De acordo com o CGNA, os atrasos na malha aérea não passarão de 1%. Para o chefe do CGNA, coronel Ary Rodrigues Bertolino, as ações serão tomadas com o intuito de garantir a segurança e terão impacto em 800 voos ao longo de dois meses, levando em consideração os 1.600 slots adicionais solicitados pelas empresas aéreas. “Nenhum aeroporto terá suas atividades totalmente suspensas. O da Pampulha, em Belo Horizonte, será fechado para pousos, mas poderá liberar decolagens. Já no novo aeroporto de São Gonçalo do Amarante, no Rio Grande do Norte, as decolagens serão afetadas, mas os pousos serão mantidos”, afirma.
Apesar das limitações, Brasília pode escapar do gargalo.

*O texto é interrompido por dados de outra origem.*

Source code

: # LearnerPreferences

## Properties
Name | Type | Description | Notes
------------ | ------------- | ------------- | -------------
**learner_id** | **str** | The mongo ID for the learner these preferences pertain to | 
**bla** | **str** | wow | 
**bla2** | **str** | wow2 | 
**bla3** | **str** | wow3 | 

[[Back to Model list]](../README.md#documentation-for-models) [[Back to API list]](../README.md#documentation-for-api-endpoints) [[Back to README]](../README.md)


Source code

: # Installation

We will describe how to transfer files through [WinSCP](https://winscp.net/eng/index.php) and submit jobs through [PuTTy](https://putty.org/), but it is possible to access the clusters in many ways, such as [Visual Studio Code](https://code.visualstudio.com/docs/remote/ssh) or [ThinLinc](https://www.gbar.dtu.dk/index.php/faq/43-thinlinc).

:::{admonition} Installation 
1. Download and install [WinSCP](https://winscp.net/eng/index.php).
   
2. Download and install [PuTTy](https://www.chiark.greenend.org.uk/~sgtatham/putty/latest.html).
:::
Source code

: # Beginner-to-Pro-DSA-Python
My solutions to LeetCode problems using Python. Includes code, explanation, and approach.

O Consórcio Inframérica, que administra o aeroporto, pode concluir obras que permitirão a operação de pousos e decolagens simultâneos em condições de voo por instrumentos. Algo inédito no Brasil. O Decea disponibilizou àquele APP novos setores e novas frequências, melhorando o trabalho das equipes de controle de tráfego. “O nosso único problema está justamente na falta de pistas, taxiways e um viaduto no aeroporto. Agora, com as obras entregues, poderemos melhorar o trabalho no radar”, ressalta o controlador, que também tem ressalvas em relação a Guarulhos, onde a média de atraso é de 15%, segundo a Anac. Para solucionar os problemas, a Aeronáutica pretende implantar pousos e decolagens quase simultâneos nas duas pistas de Guarulhos, desde que as aeronaves sigam em direções opostas. Esse tipo de operação seria possível durante o dia e só quando houver cinco quilômetros de visibilidade horizontal e visibilidade vertical adequada, condições presente em 70% do ano.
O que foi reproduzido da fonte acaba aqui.